That means that the function expects RESP3
replies after calling server.call()
, which, unlike the
default RESP2 protocol, returns the replies as maps (associative
arrays). Doing so allows the function to delete (or set to
nil
as is the case with Lua tables) specific fields from
the reply, and in our case, the _last_modified_
field.
Assuming you’ve saved the library’s implementation in the mylib.lua file, you can replace it with:
$ cat mylib.lua | valkey-cli -x FUNCTION LOAD REPLACE
Once loaded, you can call the library’s functions with
FCALL
:
127.0.0.1:6379> FCALL my_hgetall 1 myhash
1) "myfield"
2) "some value"
3) "another_field"
4) "another value"
127.0.0.1:6379> FCALL my_hlastmodified 1 myhash
"1640772721"
You can also get the library’s details with the
FUNCTION LIST
command:
127.0.0.1:6379> FUNCTION LIST
1) 1) "library_name"
2) "mylib"
3) "engine"
4) "LUA"
5) "functions"
6) 1) 1) "name"
2) "my_hset"
3) "description"
4) (nil)
5) "flags"
6) (empty array)
2) 1) "name"
2) "my_hgetall"
3) "description"
4) (nil)
5) "flags"
6) (empty array)
3) 1) "name"
2) "my_hlastmodified"
3) "description"
4) (nil)
5) "flags"
6) (empty array)
You can see that it is easy to update our library with new capabilities.

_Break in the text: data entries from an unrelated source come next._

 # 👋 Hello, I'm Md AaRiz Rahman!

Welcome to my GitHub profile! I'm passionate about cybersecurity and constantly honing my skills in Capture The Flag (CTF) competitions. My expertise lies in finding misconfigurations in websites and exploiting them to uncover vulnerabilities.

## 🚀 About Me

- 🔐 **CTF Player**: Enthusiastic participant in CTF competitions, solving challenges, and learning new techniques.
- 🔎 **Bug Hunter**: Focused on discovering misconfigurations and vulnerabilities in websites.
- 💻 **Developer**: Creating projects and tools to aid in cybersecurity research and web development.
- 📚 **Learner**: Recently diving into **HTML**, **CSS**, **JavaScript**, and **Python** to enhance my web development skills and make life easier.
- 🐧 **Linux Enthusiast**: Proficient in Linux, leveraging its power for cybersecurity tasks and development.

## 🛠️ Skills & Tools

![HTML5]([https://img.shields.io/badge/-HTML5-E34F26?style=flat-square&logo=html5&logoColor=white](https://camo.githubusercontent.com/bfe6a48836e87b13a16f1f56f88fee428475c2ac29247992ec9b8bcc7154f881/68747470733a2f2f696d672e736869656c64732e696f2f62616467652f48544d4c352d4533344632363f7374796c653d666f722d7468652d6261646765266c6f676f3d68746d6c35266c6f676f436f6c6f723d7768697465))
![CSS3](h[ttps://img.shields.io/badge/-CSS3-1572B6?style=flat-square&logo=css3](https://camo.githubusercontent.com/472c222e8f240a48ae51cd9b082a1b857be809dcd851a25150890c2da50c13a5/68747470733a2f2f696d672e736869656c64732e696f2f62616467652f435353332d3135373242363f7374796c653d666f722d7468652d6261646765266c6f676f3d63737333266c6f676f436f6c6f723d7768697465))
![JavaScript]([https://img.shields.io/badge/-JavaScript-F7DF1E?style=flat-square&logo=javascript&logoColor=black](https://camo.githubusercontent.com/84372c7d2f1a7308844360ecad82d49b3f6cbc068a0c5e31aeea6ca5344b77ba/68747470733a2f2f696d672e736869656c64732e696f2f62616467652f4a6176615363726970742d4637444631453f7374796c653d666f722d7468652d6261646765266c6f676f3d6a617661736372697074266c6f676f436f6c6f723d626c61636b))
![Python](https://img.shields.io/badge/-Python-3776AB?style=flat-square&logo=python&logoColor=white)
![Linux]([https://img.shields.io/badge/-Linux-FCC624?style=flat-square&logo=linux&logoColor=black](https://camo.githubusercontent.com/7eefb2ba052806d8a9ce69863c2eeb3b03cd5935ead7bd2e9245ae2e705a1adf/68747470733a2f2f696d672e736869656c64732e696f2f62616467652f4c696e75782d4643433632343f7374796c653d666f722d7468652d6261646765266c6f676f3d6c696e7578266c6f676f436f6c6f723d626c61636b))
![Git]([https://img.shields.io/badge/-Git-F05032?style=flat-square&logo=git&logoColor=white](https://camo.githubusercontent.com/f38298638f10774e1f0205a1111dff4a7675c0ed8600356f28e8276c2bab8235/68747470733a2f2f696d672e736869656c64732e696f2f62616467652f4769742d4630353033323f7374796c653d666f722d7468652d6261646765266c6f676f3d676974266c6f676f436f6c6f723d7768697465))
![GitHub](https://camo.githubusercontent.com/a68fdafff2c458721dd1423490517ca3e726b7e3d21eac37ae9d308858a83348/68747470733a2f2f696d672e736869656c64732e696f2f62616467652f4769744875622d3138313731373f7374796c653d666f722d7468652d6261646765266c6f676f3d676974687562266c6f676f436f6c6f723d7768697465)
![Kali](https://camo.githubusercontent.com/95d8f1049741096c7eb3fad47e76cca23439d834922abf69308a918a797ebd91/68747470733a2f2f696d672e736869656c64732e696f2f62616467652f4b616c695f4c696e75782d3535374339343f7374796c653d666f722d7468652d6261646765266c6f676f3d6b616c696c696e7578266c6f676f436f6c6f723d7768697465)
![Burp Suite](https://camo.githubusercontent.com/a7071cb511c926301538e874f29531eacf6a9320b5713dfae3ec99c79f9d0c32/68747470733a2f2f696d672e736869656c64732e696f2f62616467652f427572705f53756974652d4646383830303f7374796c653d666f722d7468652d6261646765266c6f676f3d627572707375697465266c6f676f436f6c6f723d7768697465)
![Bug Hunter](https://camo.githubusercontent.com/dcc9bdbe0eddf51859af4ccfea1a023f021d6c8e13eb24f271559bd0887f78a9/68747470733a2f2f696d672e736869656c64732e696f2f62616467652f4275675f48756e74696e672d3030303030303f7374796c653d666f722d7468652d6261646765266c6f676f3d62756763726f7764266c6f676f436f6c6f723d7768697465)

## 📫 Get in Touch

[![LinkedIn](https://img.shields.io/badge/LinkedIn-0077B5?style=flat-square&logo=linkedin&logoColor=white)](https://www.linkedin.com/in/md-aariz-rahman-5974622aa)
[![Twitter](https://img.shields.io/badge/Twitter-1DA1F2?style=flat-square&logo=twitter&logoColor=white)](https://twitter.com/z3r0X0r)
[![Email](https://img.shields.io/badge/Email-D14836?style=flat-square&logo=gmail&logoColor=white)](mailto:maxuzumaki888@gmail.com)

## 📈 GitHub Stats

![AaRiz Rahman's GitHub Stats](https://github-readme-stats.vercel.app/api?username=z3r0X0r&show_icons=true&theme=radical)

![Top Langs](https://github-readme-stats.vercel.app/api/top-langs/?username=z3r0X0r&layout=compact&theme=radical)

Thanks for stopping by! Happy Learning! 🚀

On top of bundling functions together into database-managed software
artifacts, libraries also facilitate code sharing. We can add to our
library an error handling helper function called from other functions.
The helper function check_keys()
verifies that the input
keys table has a single key. Upon success it returns
nil
, otherwise it returns an error reply.
The updated library’s source code would be:
#!lua name=mylib
local function check_keys(keys)
local error = nil
local nkeys = table.getn(keys)
if nkeys == 0 then
error = 'Hash key name not provided'
elseif nkeys > 1 then
error = 'Only one key name is allowed'
end
if error ~= nil then
server.log(server.LOG_WARNING, error);
return server.error_reply(error)
end
return nil
end
local function my_hset(keys, args)
local error = check_keys(keys)
if error ~= nil then
return error
end
local hash = keys[1]
local time = server.call('TIME')[1]
return server.call('HSET', hash, '_last_modified_', time, unpack(args))
end
local function my_hgetall(keys, args)
local error = check_keys(keys)
if error ~= nil then
return error
end
server.setresp(3)
local hash = keys[1]
local res = server.call('HGETALL', hash)
res['map']['_last_modified_'] = nil
return res
end
local function my_hlastmodified(keys, args)
local error = check_keys(keys)
if error ~= nil then
return error
end
local hash = keys[1]
return server.call('HGET', keys[1], '_last_modified_')
end
server.register_function('my_hset', my_hset)
server.register_function('my_hgetall', my_hgetall)
server.register_function('my_hlastmodified', my_hlastmodified)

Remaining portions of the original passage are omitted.